Task prompt: Read the records beneath this task and copy every line that contains the string "mean".

Record set:
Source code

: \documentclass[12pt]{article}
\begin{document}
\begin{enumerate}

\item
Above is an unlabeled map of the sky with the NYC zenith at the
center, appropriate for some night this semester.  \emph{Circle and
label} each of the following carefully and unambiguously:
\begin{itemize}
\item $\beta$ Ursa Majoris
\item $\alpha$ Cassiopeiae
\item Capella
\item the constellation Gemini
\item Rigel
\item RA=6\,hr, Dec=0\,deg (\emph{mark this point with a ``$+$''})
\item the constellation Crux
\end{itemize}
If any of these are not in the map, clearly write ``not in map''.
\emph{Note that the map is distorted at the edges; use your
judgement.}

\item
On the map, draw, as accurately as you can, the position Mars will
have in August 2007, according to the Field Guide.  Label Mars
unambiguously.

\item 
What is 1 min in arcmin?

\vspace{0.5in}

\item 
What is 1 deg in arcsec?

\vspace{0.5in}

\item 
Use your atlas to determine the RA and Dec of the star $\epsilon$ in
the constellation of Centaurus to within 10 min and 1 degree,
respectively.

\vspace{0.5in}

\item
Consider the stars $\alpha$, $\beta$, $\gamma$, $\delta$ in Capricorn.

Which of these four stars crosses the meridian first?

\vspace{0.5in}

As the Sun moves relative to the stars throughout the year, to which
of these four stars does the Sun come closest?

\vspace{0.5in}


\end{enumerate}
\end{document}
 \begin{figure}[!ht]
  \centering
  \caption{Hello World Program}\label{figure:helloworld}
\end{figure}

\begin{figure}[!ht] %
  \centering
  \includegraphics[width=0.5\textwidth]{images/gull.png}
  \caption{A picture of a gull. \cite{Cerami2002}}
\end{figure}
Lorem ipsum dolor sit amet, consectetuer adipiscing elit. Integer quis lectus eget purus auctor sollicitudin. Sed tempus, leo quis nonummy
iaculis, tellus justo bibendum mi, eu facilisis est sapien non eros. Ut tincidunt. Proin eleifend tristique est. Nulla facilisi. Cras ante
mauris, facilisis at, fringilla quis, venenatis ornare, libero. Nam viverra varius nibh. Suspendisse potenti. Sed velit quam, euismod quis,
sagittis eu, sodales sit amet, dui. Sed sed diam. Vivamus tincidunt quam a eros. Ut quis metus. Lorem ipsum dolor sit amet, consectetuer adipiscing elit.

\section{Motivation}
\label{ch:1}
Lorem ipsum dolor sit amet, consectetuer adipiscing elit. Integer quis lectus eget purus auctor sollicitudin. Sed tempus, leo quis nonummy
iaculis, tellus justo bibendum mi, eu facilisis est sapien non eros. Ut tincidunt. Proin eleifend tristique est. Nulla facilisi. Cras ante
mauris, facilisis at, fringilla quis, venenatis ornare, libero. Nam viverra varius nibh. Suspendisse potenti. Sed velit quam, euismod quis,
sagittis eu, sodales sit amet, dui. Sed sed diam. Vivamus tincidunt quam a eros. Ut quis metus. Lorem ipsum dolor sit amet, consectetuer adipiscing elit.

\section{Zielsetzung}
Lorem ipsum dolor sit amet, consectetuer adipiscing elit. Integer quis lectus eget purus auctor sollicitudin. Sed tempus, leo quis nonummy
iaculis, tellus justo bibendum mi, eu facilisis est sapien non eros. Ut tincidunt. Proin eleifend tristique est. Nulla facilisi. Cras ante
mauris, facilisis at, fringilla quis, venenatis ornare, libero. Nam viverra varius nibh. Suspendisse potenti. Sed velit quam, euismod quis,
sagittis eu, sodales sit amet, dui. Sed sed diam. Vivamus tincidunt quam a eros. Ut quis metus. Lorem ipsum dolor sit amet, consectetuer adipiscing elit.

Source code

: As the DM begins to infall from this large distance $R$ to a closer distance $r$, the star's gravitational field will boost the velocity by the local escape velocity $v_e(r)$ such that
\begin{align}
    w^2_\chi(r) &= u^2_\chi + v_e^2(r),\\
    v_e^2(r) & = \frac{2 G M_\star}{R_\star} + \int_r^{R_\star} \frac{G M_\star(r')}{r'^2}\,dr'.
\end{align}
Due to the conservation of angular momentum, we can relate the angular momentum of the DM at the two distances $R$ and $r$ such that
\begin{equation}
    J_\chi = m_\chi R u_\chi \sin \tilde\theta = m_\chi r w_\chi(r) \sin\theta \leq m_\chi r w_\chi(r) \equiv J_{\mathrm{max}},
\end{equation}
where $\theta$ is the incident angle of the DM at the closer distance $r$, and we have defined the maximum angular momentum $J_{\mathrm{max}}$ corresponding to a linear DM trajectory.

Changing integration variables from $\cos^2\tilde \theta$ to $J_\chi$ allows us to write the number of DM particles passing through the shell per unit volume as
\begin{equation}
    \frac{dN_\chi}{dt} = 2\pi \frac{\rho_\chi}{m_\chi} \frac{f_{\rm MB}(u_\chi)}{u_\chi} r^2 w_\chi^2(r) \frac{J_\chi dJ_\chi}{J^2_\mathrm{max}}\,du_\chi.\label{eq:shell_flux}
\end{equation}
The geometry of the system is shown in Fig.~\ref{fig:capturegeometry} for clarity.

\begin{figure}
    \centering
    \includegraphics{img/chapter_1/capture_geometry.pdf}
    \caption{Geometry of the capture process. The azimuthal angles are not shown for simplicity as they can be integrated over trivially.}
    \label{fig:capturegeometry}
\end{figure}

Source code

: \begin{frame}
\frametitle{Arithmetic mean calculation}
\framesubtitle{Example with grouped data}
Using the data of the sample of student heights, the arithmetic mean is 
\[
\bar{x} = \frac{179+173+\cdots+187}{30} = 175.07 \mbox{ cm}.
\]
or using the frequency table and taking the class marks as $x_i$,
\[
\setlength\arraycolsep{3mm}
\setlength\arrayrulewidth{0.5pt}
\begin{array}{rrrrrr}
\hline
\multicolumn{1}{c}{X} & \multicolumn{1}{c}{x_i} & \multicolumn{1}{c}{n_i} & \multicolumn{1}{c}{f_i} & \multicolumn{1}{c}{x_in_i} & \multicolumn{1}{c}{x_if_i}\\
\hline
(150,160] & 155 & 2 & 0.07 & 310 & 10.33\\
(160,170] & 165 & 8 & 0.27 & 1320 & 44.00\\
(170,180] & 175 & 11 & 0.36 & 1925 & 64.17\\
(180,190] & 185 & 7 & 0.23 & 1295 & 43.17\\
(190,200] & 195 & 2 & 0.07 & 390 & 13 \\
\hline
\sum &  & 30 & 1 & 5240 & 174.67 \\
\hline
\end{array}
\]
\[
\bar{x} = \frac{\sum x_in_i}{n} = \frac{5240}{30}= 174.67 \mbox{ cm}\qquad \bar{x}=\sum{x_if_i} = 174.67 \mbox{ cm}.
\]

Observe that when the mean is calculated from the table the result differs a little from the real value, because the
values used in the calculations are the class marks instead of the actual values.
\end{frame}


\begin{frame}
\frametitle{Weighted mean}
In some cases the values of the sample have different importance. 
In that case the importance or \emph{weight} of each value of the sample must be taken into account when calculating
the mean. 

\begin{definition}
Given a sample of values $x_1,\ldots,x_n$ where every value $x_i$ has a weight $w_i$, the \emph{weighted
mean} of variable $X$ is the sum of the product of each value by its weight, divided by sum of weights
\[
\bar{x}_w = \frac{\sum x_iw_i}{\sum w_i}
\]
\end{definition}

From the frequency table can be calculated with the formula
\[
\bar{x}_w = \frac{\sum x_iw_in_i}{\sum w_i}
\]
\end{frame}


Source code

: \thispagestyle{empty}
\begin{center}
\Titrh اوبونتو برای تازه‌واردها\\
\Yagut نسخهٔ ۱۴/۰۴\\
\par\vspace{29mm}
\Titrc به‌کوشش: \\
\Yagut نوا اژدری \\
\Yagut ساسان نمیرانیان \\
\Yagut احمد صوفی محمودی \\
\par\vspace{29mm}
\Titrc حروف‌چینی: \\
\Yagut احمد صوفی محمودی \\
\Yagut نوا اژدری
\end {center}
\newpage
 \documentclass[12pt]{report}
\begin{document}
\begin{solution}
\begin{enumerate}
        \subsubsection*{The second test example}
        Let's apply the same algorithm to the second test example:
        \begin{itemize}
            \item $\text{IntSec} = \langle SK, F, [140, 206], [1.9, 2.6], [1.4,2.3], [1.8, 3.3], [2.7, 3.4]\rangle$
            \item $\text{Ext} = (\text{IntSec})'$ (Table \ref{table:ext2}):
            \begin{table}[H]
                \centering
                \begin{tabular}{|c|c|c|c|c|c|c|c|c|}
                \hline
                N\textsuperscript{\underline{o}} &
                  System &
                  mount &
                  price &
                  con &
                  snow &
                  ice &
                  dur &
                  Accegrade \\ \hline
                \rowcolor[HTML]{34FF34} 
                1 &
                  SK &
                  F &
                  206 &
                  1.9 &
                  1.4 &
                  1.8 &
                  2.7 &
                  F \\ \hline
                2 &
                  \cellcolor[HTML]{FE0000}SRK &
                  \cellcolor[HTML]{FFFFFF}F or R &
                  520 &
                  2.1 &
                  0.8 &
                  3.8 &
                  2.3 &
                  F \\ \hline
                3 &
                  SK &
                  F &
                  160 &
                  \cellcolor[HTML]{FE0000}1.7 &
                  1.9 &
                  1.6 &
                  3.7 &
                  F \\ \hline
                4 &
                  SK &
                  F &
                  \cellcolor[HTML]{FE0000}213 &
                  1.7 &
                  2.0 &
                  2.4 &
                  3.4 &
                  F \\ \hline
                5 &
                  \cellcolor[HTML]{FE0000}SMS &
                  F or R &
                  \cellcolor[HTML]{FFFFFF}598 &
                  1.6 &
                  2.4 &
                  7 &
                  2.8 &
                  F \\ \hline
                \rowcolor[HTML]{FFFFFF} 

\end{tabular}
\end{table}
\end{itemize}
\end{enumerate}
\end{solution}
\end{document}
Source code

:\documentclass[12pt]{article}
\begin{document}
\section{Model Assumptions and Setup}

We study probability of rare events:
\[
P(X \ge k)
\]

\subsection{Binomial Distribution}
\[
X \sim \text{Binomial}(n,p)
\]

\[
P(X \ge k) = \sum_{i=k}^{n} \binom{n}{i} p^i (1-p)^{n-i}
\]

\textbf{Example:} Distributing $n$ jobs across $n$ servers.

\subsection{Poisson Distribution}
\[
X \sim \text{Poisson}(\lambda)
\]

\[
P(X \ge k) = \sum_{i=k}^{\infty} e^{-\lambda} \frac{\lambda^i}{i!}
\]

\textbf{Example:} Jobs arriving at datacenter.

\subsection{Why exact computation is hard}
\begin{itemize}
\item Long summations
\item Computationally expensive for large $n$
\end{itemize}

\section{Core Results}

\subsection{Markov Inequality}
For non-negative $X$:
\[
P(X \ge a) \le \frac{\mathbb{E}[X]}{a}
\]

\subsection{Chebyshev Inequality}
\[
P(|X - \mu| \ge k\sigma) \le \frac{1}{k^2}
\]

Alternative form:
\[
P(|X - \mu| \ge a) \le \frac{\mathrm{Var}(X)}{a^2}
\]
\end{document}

Task solution:
\frametitle{Arithmetic mean calculation}
Using the data of the sample of student heights, the arithmetic mean is 
Observe that when the mean is calculated from the table the result differs a little from the real value, because the
\frametitle{Weighted mean}
the mean. 
mean} of variable $X$ is the sum of the product of each value by its weight, divided by sum of weights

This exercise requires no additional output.